3.1. Para a contratação de prestação de serviços, os órgãos e entidades poderão utilizar o sistema de credenciamento, desde que atendidas às seguintes diretrizes:

a) justificar a inviabilidade de competição pela natureza da contratação do serviço a ser prestado;

b) comprovar que o interesse da Administração será melhor atendido mediante a contratação de um maior número de prestadores de serviço;

c) promover o chamamento público por meio do ato convocatório que definirá o objeto a ser executado, os requisitos de habilitação, as especificações técnicas indispensáveis, a fixação prévia de preços e os critérios para convocação dos credenciados;

d) garantir a igualdade de condições entre todos os interessados hábeis a contratar com a Administração, pelo preço por ela definido; e

e) contratar todos os que tiverem interesse e que satisfaçam as condições fixadas pela Administração.
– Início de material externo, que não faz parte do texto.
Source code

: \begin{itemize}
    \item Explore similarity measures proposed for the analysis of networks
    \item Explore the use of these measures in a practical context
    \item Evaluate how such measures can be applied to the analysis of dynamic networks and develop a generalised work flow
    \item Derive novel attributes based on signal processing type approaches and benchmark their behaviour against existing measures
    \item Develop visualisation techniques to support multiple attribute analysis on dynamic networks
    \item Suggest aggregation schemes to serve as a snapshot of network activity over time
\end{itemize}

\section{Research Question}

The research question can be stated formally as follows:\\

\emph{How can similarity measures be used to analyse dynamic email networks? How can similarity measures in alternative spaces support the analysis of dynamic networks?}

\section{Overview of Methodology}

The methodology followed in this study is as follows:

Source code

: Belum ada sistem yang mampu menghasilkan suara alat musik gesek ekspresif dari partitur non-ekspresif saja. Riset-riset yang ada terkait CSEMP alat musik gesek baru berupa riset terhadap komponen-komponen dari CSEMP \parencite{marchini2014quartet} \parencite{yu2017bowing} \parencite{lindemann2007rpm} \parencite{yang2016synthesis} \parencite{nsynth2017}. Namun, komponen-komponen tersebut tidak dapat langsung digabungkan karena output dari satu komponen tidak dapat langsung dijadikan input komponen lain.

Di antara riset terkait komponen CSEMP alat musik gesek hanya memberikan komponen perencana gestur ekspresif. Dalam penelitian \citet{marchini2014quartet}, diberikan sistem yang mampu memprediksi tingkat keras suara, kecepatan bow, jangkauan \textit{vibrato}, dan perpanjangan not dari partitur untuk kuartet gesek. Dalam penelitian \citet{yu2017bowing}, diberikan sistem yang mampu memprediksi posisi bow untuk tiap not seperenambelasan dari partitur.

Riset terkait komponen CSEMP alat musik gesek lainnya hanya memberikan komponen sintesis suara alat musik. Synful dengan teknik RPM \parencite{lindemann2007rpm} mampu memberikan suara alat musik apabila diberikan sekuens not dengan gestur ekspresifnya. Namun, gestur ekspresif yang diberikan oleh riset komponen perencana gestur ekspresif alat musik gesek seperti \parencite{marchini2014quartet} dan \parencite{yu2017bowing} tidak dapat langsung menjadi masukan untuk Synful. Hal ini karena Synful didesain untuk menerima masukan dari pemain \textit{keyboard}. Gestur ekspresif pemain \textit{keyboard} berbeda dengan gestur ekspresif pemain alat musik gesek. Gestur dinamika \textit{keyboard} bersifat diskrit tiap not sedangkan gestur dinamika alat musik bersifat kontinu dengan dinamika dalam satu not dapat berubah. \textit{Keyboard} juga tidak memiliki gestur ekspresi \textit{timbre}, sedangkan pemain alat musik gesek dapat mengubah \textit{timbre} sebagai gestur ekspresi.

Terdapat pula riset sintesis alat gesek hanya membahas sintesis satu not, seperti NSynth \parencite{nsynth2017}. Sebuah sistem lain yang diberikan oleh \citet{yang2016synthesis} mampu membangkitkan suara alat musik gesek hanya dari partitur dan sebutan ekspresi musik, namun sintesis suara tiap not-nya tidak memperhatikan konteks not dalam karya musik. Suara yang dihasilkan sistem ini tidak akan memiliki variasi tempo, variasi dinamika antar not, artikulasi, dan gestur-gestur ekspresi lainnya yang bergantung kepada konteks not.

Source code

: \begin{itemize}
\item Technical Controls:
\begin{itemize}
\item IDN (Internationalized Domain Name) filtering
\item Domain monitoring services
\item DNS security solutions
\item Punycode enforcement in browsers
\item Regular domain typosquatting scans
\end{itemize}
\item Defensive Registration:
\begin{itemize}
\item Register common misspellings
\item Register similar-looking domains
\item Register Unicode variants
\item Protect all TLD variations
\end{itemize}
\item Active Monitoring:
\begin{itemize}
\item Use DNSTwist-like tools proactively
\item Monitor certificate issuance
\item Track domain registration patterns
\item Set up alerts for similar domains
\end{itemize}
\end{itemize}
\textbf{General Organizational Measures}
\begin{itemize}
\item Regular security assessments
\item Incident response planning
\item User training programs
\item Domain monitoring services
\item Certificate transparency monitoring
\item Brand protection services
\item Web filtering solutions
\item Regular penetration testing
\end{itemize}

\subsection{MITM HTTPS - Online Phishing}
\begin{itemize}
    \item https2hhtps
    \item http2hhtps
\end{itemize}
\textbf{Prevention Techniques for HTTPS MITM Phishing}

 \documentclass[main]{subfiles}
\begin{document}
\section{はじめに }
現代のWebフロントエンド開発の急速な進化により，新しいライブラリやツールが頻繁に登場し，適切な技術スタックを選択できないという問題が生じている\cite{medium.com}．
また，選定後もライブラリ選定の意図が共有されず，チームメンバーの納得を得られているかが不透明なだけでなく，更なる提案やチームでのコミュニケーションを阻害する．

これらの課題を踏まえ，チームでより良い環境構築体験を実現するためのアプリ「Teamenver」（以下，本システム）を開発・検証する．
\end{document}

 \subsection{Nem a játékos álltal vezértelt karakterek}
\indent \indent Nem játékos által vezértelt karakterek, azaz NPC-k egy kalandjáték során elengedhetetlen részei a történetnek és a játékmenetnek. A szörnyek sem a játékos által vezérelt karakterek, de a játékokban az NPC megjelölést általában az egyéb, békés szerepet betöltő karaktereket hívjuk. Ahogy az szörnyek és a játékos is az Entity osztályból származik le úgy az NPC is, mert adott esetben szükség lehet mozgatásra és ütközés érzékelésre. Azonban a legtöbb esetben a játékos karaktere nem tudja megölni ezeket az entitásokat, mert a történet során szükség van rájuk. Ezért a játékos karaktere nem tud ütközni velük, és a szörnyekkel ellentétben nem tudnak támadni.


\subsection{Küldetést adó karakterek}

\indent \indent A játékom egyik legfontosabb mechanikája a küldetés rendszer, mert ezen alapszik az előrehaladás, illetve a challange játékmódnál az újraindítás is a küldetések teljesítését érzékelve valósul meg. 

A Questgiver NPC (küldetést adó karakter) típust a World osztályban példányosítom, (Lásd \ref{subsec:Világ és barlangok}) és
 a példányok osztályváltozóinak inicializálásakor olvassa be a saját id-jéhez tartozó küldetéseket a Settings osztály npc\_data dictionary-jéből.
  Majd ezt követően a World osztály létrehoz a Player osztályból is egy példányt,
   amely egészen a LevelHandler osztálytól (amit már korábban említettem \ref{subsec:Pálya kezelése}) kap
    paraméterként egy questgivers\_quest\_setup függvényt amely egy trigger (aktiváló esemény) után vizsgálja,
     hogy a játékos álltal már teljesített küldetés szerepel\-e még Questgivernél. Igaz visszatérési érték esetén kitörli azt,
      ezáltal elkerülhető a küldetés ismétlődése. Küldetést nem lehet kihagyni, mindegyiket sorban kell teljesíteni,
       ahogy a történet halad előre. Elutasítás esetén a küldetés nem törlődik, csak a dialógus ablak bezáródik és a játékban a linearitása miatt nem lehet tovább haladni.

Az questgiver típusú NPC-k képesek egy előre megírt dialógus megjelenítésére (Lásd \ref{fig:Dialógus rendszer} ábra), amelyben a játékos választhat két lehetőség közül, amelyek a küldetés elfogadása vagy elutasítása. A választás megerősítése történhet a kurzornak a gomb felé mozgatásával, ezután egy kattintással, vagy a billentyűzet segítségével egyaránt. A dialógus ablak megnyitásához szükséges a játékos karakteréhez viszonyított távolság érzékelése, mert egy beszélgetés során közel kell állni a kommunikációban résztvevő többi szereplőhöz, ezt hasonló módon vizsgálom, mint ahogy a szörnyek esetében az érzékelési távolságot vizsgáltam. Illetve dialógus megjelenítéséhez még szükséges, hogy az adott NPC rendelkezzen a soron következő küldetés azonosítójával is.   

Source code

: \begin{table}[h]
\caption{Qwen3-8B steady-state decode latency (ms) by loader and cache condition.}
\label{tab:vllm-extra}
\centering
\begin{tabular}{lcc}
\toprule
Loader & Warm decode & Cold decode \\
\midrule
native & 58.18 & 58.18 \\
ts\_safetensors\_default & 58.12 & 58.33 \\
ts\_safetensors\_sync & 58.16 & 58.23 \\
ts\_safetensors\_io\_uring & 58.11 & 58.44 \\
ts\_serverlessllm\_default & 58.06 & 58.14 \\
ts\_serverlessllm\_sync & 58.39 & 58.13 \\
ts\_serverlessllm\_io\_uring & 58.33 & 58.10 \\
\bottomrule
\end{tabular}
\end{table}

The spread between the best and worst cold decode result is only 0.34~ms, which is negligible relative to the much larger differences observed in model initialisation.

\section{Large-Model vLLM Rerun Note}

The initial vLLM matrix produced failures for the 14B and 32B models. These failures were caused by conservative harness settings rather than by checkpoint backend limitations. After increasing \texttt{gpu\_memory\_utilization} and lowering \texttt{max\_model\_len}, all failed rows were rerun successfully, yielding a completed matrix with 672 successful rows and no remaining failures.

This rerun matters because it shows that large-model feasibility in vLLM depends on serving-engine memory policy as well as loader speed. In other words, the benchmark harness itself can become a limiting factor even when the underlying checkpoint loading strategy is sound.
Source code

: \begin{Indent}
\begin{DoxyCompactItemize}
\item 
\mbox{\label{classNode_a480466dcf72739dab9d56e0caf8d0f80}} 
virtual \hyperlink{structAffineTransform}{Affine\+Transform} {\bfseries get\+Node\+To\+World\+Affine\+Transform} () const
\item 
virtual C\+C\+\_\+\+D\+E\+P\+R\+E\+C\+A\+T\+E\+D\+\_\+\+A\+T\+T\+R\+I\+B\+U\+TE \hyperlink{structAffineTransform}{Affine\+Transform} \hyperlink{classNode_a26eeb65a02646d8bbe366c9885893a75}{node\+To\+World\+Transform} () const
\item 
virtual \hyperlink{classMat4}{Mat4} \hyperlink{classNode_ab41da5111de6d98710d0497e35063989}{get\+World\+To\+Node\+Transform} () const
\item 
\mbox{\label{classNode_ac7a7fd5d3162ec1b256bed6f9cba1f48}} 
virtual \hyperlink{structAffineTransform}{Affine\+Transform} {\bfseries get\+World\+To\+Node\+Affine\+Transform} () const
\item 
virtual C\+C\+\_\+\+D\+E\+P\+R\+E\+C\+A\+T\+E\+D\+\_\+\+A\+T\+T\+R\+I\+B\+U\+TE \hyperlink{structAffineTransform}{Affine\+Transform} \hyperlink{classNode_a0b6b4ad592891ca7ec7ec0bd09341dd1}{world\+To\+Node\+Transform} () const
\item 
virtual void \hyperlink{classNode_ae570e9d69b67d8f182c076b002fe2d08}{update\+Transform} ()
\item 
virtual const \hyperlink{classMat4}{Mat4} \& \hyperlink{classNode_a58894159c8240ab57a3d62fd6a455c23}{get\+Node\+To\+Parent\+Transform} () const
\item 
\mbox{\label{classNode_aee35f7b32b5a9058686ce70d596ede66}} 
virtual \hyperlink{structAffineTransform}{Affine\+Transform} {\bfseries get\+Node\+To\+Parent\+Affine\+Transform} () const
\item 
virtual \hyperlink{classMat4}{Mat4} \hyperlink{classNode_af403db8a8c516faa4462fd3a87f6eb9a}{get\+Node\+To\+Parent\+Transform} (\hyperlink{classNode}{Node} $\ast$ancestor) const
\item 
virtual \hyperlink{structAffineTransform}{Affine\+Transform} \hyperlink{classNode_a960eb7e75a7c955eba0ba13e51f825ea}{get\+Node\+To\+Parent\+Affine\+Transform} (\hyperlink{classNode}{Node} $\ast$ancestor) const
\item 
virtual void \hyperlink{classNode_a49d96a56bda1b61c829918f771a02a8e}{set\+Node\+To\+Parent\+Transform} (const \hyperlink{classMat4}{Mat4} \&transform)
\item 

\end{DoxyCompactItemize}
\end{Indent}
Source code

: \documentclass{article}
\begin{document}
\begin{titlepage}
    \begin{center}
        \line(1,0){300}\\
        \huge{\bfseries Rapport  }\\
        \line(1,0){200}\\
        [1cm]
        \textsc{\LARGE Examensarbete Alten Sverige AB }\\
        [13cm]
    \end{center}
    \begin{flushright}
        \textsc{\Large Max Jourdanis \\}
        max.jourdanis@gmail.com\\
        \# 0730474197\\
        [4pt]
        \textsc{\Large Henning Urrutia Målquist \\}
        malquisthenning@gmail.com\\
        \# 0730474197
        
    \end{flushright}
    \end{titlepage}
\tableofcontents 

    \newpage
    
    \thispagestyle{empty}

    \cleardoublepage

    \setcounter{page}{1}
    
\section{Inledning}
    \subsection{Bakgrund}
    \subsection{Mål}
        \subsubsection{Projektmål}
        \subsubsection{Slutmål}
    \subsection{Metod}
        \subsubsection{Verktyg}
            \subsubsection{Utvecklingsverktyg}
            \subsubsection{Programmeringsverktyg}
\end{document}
Também encontramos os requisitos do instituto em comento no Parecer nº 7/2013/CPLC/DEPCONSU/PGF/AGU[1]. Segundo o referido Parecer, é essencial para o credenciamento que:

a.      haja possibilidade de contratação de quaisquer dos interessados que satisfaçam as condições exigidas;

b.      o preço de mercado seja razoavelmente uniforme e que a fixação prévia de valores seja mais vantajosa para a Administração, devendo ficar demonstrada nos autos a vantagem ou igualdade dos valores definidos em relação aos preços de mercado;

c.       seja dada ampla divulgação, mediante aviso publicado no Diário Oficial da União e em jornal de grande circulação local, sem prejuízo do uso adicional de outros meios que se revelem mais adequados ao caso;

d.      sejam fixados os critérios e exigências mínimas para que os interessados possam credenciar-se;

e.      seja fixada, de forma criteriosa, a tabela de preços que remunerará os diversos itens de serviços;

f.        sejam estabelecidas as hipóteses de descredenciamento;

g.      seja prevista a possibilidade de denúncia do ajuste, a qualquer tempo, pelo credenciado, bastando notificar a Administração, com a antecedência fixada no termo;

h.      a possibilidade de credenciar-se fique aberta durante todo o período em que a Administração precisar dos serviços, conforme fixado em Edital, cuja minuta deve ser analisada pela respectiva assessoria jurídica;

i.        a possibilidade de os usuários ou administrados denunciarem qualquer irregularidade verificada na prestação dos serviços;

j.        sejam fixados critérios objetivos de distribuição da demanda, por exemplo, sorteio público, excluindo-se os sorteados anteriormente, escolha pelo próprio usuário-interessado etc.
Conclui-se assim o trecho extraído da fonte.